Document images with source code:
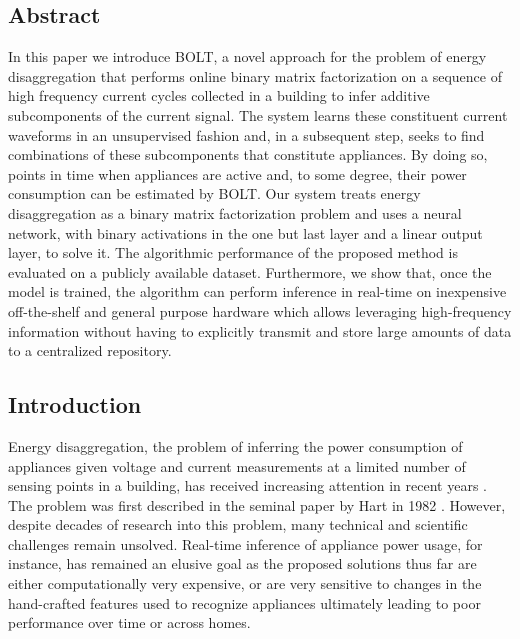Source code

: 
\newcommand{\ourname}{BOLT}

\subsection{Abstract}
In this paper we introduce \ourname, a novel approach for the problem of energy disaggregation that performs online binary matrix factorization on a sequence of high frequency current cycles collected in a building to infer additive subcomponents of the current signal. The system learns these constituent current waveforms in an unsupervised fashion and, in a subsequent step, seeks to find combinations of these subcomponents that constitute appliances. By doing so, points in time when appliances are active and, to some degree, their power consumption can be estimated by \ourname. Our system treats energy disaggregation as a binary matrix factorization problem and uses a neural network, with binary activations in the one but last layer and a linear output layer, to solve it. The algorithmic performance of the proposed method is evaluated on a publicly available dataset. Furthermore, we show that, once the model is trained, the algorithm can perform inference in real-time on inexpensive off-the-shelf and general purpose hardware which allows leveraging high-frequency information without having to explicitly transmit and store large amounts of data to a centralized repository.



%
%


\subsection{Introduction}

Energy disaggregation, the problem of inferring the power consumption of appliances given voltage and current measurements at a limited number of sensing points in a building, has received increasing attention in recent years \cite{zeifman2011nonintrusive, zoha2012non}. The problem was first described in the seminal paper by Hart in 1982 \cite{hart1992}. However, despite decades of research into this problem, many technical and scientific challenges remain unsolved. Real-time inference of appliance power usage, for instance, has remained an elusive goal as the proposed solutions thus far are either computationally very expensive, or are very sensitive to changes in the hand-crafted features used to recognize appliances ultimately leading to poor performance over time or across homes.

WHAT YOU ARE ASKED TO DO: The records above should be repeated exactly, with no pictures in the copy.

ANSWER SECTION:
Source code

: 
\newcommand{\ourname}{BOLT}

\subsection{Abstract}
In this paper we introduce \ourname, a novel approach for the problem of energy disaggregation that performs online binary matrix factorization on a sequence of high frequency current cycles collected in a building to infer additive subcomponents of the current signal. The system learns these constituent current waveforms in an unsupervised fashion and, in a subsequent step, seeks to find combinations of these subcomponents that constitute appliances. By doing so, points in time when appliances are active and, to some degree, their power consumption can be estimated by \ourname. Our system treats energy disaggregation as a binary matrix factorization problem and uses a neural network, with binary activations in the one but last layer and a linear output layer, to solve it. The algorithmic performance of the proposed method is evaluated on a publicly available dataset. Furthermore, we show that, once the model is trained, the algorithm can perform inference in real-time on inexpensive off-the-shelf and general purpose hardware which allows leveraging high-frequency information without having to explicitly transmit and store large amounts of data to a centralized repository.



%
%


\subsection{Introduction}

Energy disaggregation, the problem of inferring the power consumption of appliances given voltage and current measurements at a limited number of sensing points in a building, has received increasing attention in recent years \cite{zeifman2011nonintrusive, zoha2012non}. The problem was first described in the seminal paper by Hart in 1982 \cite{hart1992}. However, despite decades of research into this problem, many technical and scientific challenges remain unsolved. Real-time inference of appliance power usage, for instance, has remained an elusive goal as the proposed solutions thus far are either computationally very expensive, or are very sensitive to changes in the hand-crafted features used to recognize appliances ultimately leading to poor performance over time or across homes.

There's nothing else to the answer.